== DATA FOR REVIEW ==

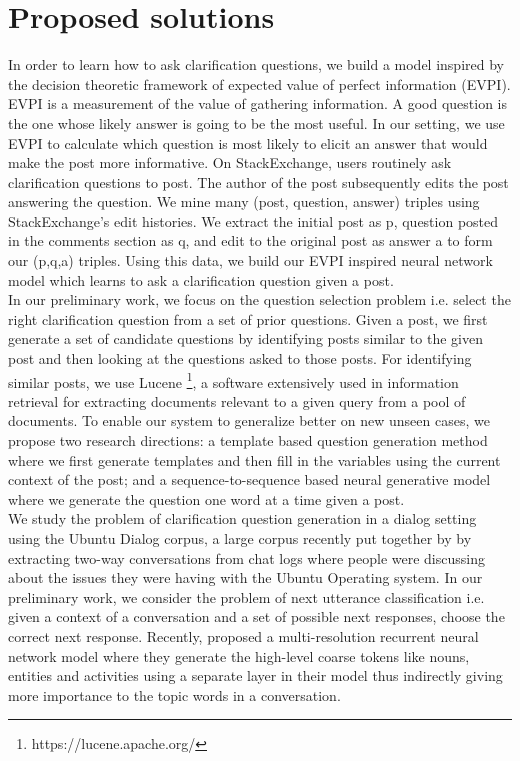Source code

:\documentclass[11pt]{report}
\newcommand\newcite{\citet}
\begin{document}
\section{Proposed solutions}

In order to learn how to ask clarification questions, we build a model inspired by the decision theoretic framework of expected value of perfect information (EVPI). EVPI is a measurement of the value of gathering information. A good question is the one whose likely answer is going to be the most useful. In our setting, we use EVPI to calculate which question is most likely to elicit an answer that would make the post more informative. On StackExchange, users routinely ask clarification questions to post. The author of the post subsequently edits the post answering the question. We mine many (post, question, answer) triples using StackExchange's edit histories. We extract the initial post as p, question posted in the comments section as q, and edit to the original post as answer a to form our (p,q,a) triples. Using this data, we build our EVPI inspired neural network model which learns to ask a clarification question given a post.\\

\noindent
In our preliminary work, we focus on the question selection problem i.e. select the right clarification question from a set of prior questions. Given a post, we first generate a set of candidate questions by identifying posts similar to the given post and then looking at the questions asked to those posts. For identifying similar posts, we use Lucene \footnote{https://lucene.apache.org/}, a software extensively used in information retrieval for extracting documents relevant to a given query from a pool of documents. To enable our system to generalize better on new unseen cases, we propose two research directions: a template based question generation method where we first generate templates and then fill in the variables using the current context of the post; and a sequence-to-sequence based neural generative model where we generate the question one word at a time given a post. \\

\noindent
We study the problem of clarification question generation in a dialog setting using the Ubuntu Dialog corpus, a large corpus recently put together by \newcite{} by extracting two-way conversations from chat logs where people were discussing about the issues they were having with the Ubuntu Operating system. In our preliminary work, we consider the problem of next utterance classification i.e. given a context of a conversation and a set of possible next responses, choose the correct next response. Recently, \cite{serban2016multiresolution} proposed a multi-resolution recurrent neural network model where they generate the high-level coarse tokens like nouns, entities and activities using a separate layer in their model thus indirectly giving more importance to the topic words in a conversation. \\
\end{document}

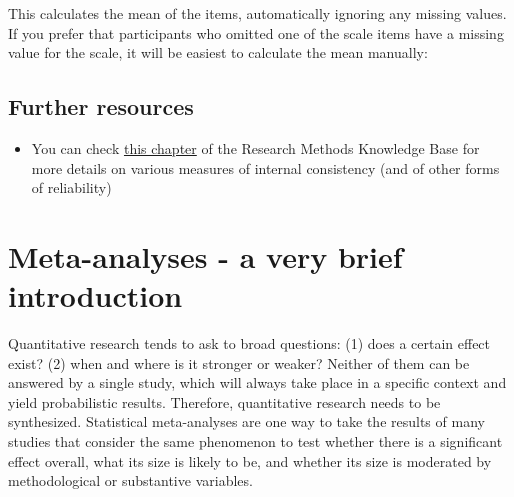 \documentclass[
]{book}
\newenvironment{Shaded}{\begin{snugshade}}{\end{snugshade}}
\newcommand{\DataTypeTok}[1]{\textcolor[rgb]{0.13,0.29,0.53}{#1}}
\newcommand{\DecValTok}[1]{\textcolor[rgb]{0.00,0.00,0.81}{#1}}
\newcommand{\KeywordTok}[1]{\textcolor[rgb]{0.13,0.29,0.53}{\textbf{#1}}}
\newcommand{\NormalTok}[1]{#1}
\newcommand{\OperatorTok}[1]{\textcolor[rgb]{0.81,0.36,0.00}{\textbf{#1}}}
\newcommand{\StringTok}[1]{\textcolor[rgb]{0.31,0.60,0.02}{#1}}
\providecommand{\tightlist}{%
  \setlength{\itemsep}{0pt}\setlength{\parskip}{0pt}}
\begin{document}
This calculates the mean of the items, automatically ignoring any missing values. If you prefer that participants who omitted one of the scale items have a missing value for the scale, it will be easiest to calculate the mean manually:

\begin{Shaded}
\end{Shaded}

\hypertarget{further-resources-survey}{%
\section{Further resources}\label{further-resources-survey}}

\begin{itemize}
\tightlist
\item
  You can check \href{https://socialresearchmethods.net/kb/types-of-reliability/\#internal-consistency-reliability}{this chapter} of the Research Methods Knowledge Base for more details on various measures of internal consistency (and of other forms of reliability)
\end{itemize}

\hypertarget{meta-analyses---a-very-brief-introduction}{%
\chapter{Meta-analyses - a very brief introduction}\label{meta-analyses---a-very-brief-introduction}}

Quantitative research tends to ask to broad questions: (1) does a certain effect exist? (2) when and where is it stronger or weaker? Neither of them can be answered by a single study, which will always take place in a specific context and yield probabilistic results. Therefore, quantitative research needs to be synthesized. Statistical meta-analyses are one way to take the results of many studies that consider the same phenomenon to test whether there is a significant effect overall, what its size is likely to be, and whether its size is moderated by methodological or substantive variables.
\end{document}
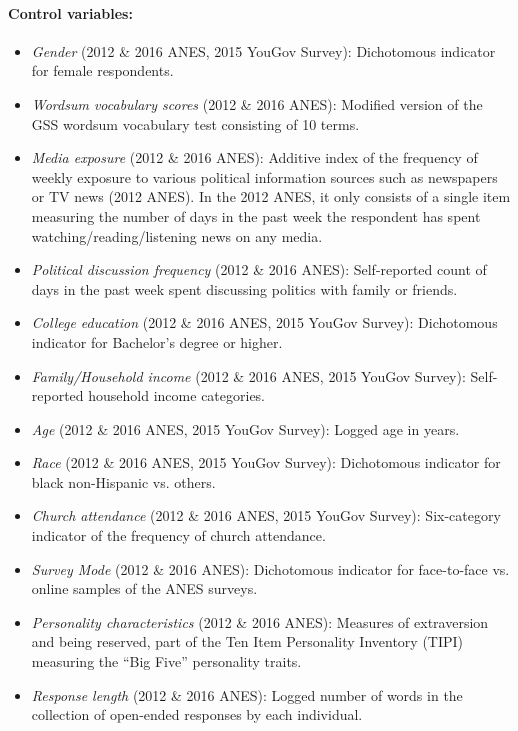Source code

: \paragraph{Control variables:}
\begin{itemize}[nolistsep]
\item \textit{Gender} (2012 \& 2016 ANES, 2015 YouGov Survey): Dichotomous indicator for female respondents.
\item \textit{Wordsum vocabulary scores}  (2012 \& 2016 ANES): Modified version of the GSS wordsum vocabulary test consisting of 10 terms.
\item \textit{Media exposure} (2012 \& 2016 ANES): Additive index of the frequency of weekly exposure to various political information sources such as newspapers or TV news (2012 ANES). In the 2012 ANES, it only consists of a single item measuring the number of days in the past week the respondent has spent watching/reading/listening news on any media.
\item \textit{Political discussion frequency} (2012 \& 2016 ANES): Self-reported count of days in the past week spent discussing politics with family or friends.
\item \textit{College education} (2012 \& 2016 ANES, 2015 YouGov Survey): Dichotomous indicator for Bachelor's degree or higher.
\item \textit{Family/Household income} (2012 \& 2016 ANES, 2015 YouGov Survey): Self-reported household income categories.
\item \textit{Age} (2012 \& 2016 ANES, 2015 YouGov Survey): Logged age in years.
\item \textit{Race} (2012 \& 2016 ANES, 2015 YouGov Survey): Dichotomous indicator for black non-Hispanic vs. others.
\item \textit{Church attendance} (2012 \& 2016 ANES, 2015 YouGov Survey): Six-category indicator of the frequency of church attendance. 
\item \textit{Survey Mode} (2012 \& 2016 ANES): Dichotomous indicator for face-to-face vs. online samples of the ANES surveys.
\item \textit{Personality characteristics} (2012 \& 2016 ANES): Measures of extraversion and being reserved, part of the Ten Item Personality Inventory (TIPI) measuring the ``Big Five'' personality traits.
\item \textit{Response length} (2012 \& 2016 ANES): Logged number of words in the collection of open-ended responses by each individual.
\end{itemize}


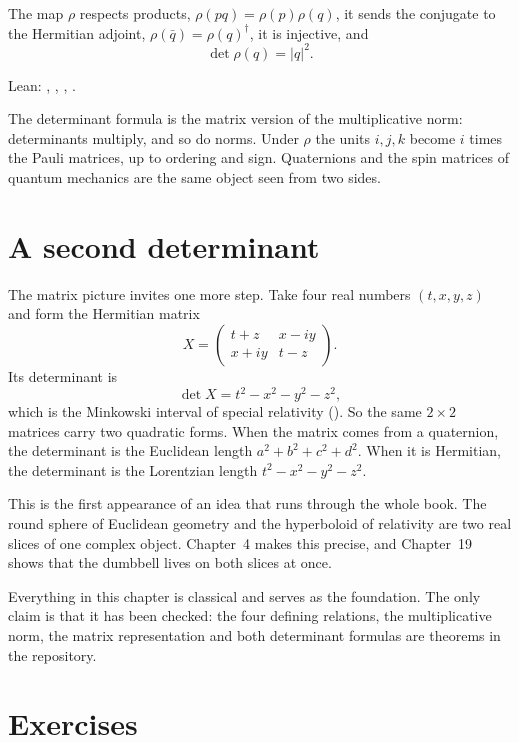 \begin{proposition}\proved\label{prop:rho}
The map $\rho$ respects products, $\rho(pq)=\rho(p)\rho(q)$, it sends the conjugate to the Hermitian adjoint, $\rho(\bar q)=\rho(q)^\dagger$, it is injective, and
\[
\det\rho(q)=|q|^2 .
\]
\end{proposition}
\noindent Lean: , , , .

The determinant formula is the matrix version of the multiplicative norm: determinants multiply, and so do norms. Under $\rho$ the units $i,j,k$ become $i$ times the Pauli matrices, up to ordering and sign. Quaternions and the spin matrices of quantum mechanics are the same object seen from two sides.

\section{A second determinant}

The matrix picture invites one more step. Take four real numbers $(t,x,y,z)$ and form the Hermitian matrix
\[
X=\begin{pmatrix} t+z & x-iy\\ x+iy & t-z\end{pmatrix}.
\]
Its determinant is
\[
\det X=t^2-x^2-y^2-z^2 ,
\]
which is the Minkowski interval of special relativity (). So the same $2\times2$ matrices carry two quadratic forms. When the matrix comes from a quaternion, the determinant is the Euclidean length $a^2+b^2+c^2+d^2$. When it is Hermitian, the determinant is the Lorentzian length $t^2-x^2-y^2-z^2$.

This is the first appearance of an idea that runs through the whole book. The round sphere of Euclidean geometry and the hyperboloid of relativity are two real slices of one complex object. Chapter~4 makes this precise, and Chapter~19 shows that the dumbbell lives on both slices at once.

\begin{standsbox}
Everything in this chapter is classical and serves as the foundation. The only claim is that it has been checked: the four defining relations, the multiplicative norm, the matrix representation and both determinant formulas are theorems in the repository.
\end{standsbox}

\section*{Exercises}

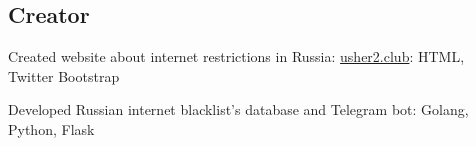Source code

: \documentclass[letter,10pt]{article}
\begin{document}
\subsection{{Creator}}
\begin{zitemize}
        \item Created website about internet restrictions in Russia: \href{https://usher2.club}{usher2.club}: HTML, Twitter Bootstrap
        \item Developed Russian internet blacklist's database and Telegram bot: Golang, Python, Flask
\end{zitemize}
\end{document}
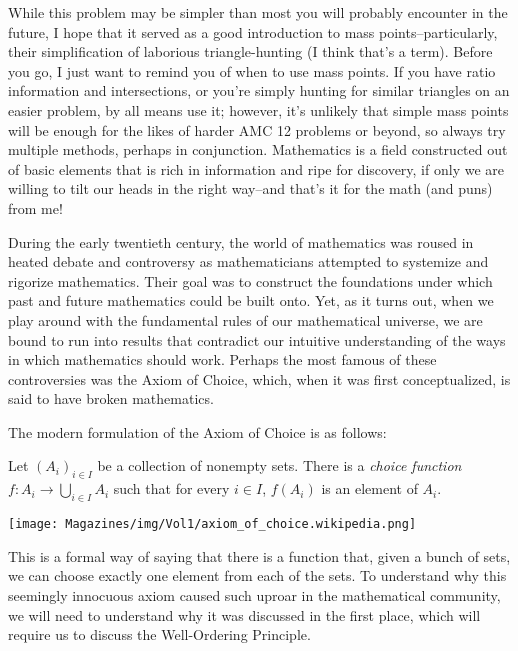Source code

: \documentclass{article}
\begin{document}
\begin{multicols}{3}
While this problem may be simpler than most you will probably encounter in the future, I hope that it served as a good introduction to mass points–particularly, their simplification of laborious triangle-hunting (I think that’s a term). Before you go, I just want to remind you of when to use mass points. If you have ratio information and intersections, or you’re simply hunting for similar triangles on an easier problem, by all means use it; however, it’s unlikely that simple mass points will be enough for the likes of harder AMC 12 problems or beyond, so always try multiple methods, perhaps in conjunction. 
Mathematics is a field constructed out of basic elements that is rich in information and ripe for discovery, if only we are willing to tilt our heads in the right way--and that’s it for the math (and puns) from me!
\closearticle


During the early twentieth century, the world of mathematics was roused in heated debate and controversy as mathematicians attempted to systemize and rigorize mathematics. Their goal was to construct the foundations under which past and future mathematics could be built onto. Yet, as it turns out, when we play around with the fundamental rules of our mathematical universe, we are bound to run into results that contradict our intuitive understanding of the ways in which mathematics should work. Perhaps the most famous of these controversies was the Axiom of Choice, which, when it was first conceptualized, is said to have broken mathematics. 

The modern formulation of the Axiom of Choice is as follows:

Let $(A_i)_{i\in I}$ be a collection of nonempty sets. There is a \textit{choice function} $f:A_i\to \bigcup_{i\in I}A_i$ such that for every $i\in I$, $f(A_i)$ is an element of $A_i$.

\begin{center}
    \texttt{[image: Magazines/img/Vol1/axiom\_of\_choice.wikipedia.png]}
\end{center}

This is a formal way of saying that there is a function that, given a bunch of sets, we can choose exactly one element from each of the sets. To understand why this seemingly innocuous axiom caused such uproar in the mathematical community, we will need to understand why it was discussed in the first place, which will require us to discuss the Well-Ordering Principle. 


\end{multicols}
\end{document}
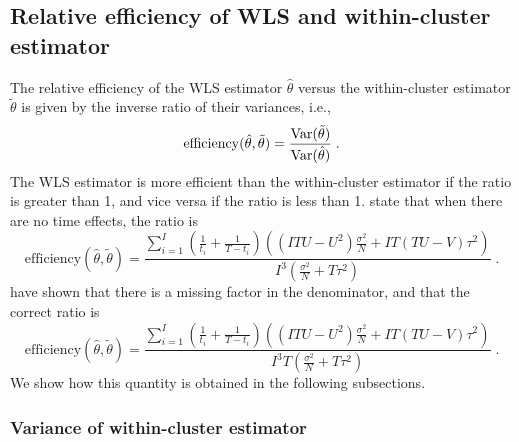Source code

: \documentclass[10pt]{article}
\begin{document}
\subsection{Relative efficiency of WLS and within-cluster estimator} \label{apx:efficiency}

The relative efficiency of the WLS estimator $\hat{\theta}$ versus the within-cluster estimator $\tilde{\theta}$ is given by the inverse ratio of their variances, i.e.,
\[
\mathrm{efficiency}(\hat{\theta},\tilde{\theta}) = \frac{\mathrm{Var}(\tilde{\theta})}{\mathrm{Var}(\hat{\theta})} \;.
\]
The WLS estimator is more efficient than the within-cluster estimator if the ratio is greater than 1, and vice versa if the ratio is less than 1. \textcite{Hussey:2007} state that when there are no time effects, the ratio is
\[
\mathrm{efficiency}(\hat{\theta},\tilde{\theta}) = \frac{\sum_{i=1}^I\left(\frac{1}{t_i}+\frac{1}{T-t_i}\right)\left((ITU-U^2)\frac{\sigma^2}{N}+IT(TU-V)\tau^2\right)}{I^3\left(\frac{\sigma^2}{N}+T\tau^2\right)} \;.
\]
\textcite{Liao:2015} have shown that there is a missing factor in the denominator, and that the correct ratio is
\[
\mathrm{efficiency}(\hat{\theta},\tilde{\theta}) = \frac{\sum_{i=1}^I\left(\frac{1}{t_i}+\frac{1}{T-t_i}\right)\left((ITU-U^2)\frac{\sigma^2}{N}+IT(TU-V)\tau^2\right)}{I^3T\left(\frac{\sigma^2}{N}+T\tau^2\right)} \;.
\]
We show how this quantity is obtained in the following subsections.

\iffalse
Note: $\Var(\hat{\theta})$ is not the one given above as it is assumed there are no time effects.
\begin{align*}
\mathrm{efficacy}(\hat{\theta},\tilde{\theta}) &= \frac{\Var(\tilde{\theta})}{\Var(\hat{\theta})} \\
&= \frac{\left(\frac{\sigma^2}{NI^2}\sum_i\left(\frac{1}{t_i}+\frac{1}{T-t_i}\right)\right)}{\left(\frac{I\sigma^2\left(\frac{\sigma^2}{N}+T\tau^2\right)}{(IU-W)\sigma^2+N(U^2+ITU-TW-IV)\tau^2}\right)} \\
&= \frac{\sum_i\left(\frac{1}{t_i}+\frac{1}{T-t_i}\right)\left((IU-W)\sigma^2+N(U^2+ITU-TW-IV)\tau^2\right)}{NI^3\left(\frac{\sigma^2}{N}+T\tau^2\right)} \\
&= \frac{\sum_i\left(\frac{1}{t_i}+\frac{1}{T-t_i}\right)\left((IU-W)\frac{\sigma^2}{N}+(U^2+ITU-TW-IV)\tau^2\right)}{I^3\left(\frac{\sigma^2}{N}+T\tau^2\right)} 
\end{align*}
\fi

\subsubsection{Variance of within-cluster estimator} \label{apx:withincluster}
\end{document}

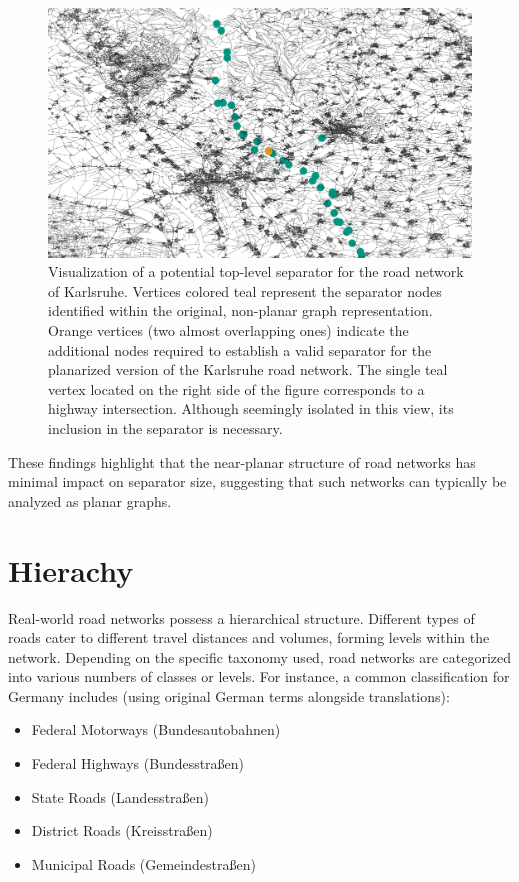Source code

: \begin{figure}[tbhp]
	\centering
	\includegraphics[width=0.8\linewidth]{graphics/karlsruhe_top_level_sep_extended_to_planar_wide.png}
	\caption{Visualization of a potential top-level separator for the road network of Karlsruhe.
		Vertices colored teal represent the separator nodes identified within the original, non-planar graph representation.
		Orange vertices (two almost overlapping ones) indicate the additional nodes required to establish a valid separator for the planarized version of the Karlsruhe road network.
		The single teal vertex located on the right side of the figure corresponds to a highway intersection.
		Although seemingly isolated in this view, its inclusion in the separator is necessary.}
	\label{fig:karlsruhe_planar_vs_non_planar}
\end{figure}

These findings highlight that the near-planar structure of road networks has
minimal impact on separator size, suggesting that such networks can typically
be analyzed as planar graphs.







\section{Hierachy}
\label{sec:hierarchy}

Real-world road networks possess a hierarchical structure.
Different types of roads cater to different travel distances and volumes, forming levels within the network.
Depending on the specific taxonomy used, road networks are categorized into various numbers of classes or levels.
For instance, a common classification for Germany includes (using original German terms alongside translations):

\begin{itemize}
    \item Federal Motorways (Bundesautobahnen)
    \item Federal Highways (Bundesstraßen)
    \item State Roads (Landesstraßen)
    \item District Roads (Kreisstraßen)
    \item Municipal Roads (Gemeindestraßen)
\end{itemize}










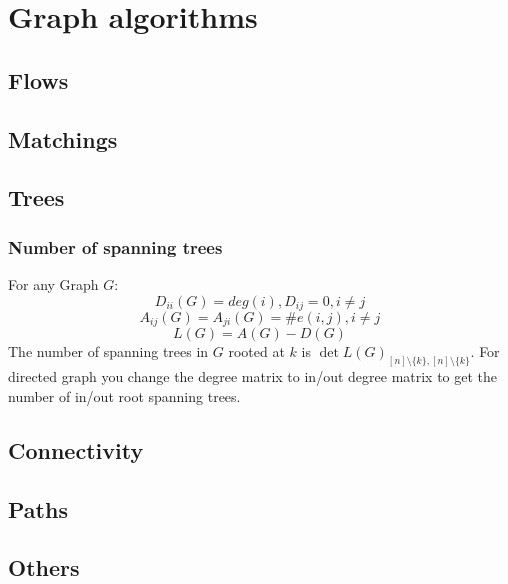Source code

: \chapter{Graph algorithms}
\section{Flows}

\section{Matchings}

\section{Trees}

\subsection{Number of spanning trees}
For any Graph $G$:
$$
D_{ii}(G) = deg(i), D_{ij}=0,i \neq j
$$
$$
A_{ij}(G)=A_{ji}(G)= \#e(i,j), i \neq j
$$
$$
L(G)=A(G)-D(G)
$$
The number of spanning trees in $G$ rooted at $k$ is $\det L(G)_{[n] \setminus\{k\},[n] \setminus\{k\}}$.
For directed graph you change the degree matrix to in/out degree matrix to get the number of in/out root spanning trees.


\section{Connectivity}

\section{Paths}

\section{Others}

===

Copy every line from the entries that contains the word "structure".

**ANSWER SPACE:**
These findings highlight that the near-planar structure of road networks has
Real-world road networks possess a hierarchical structure.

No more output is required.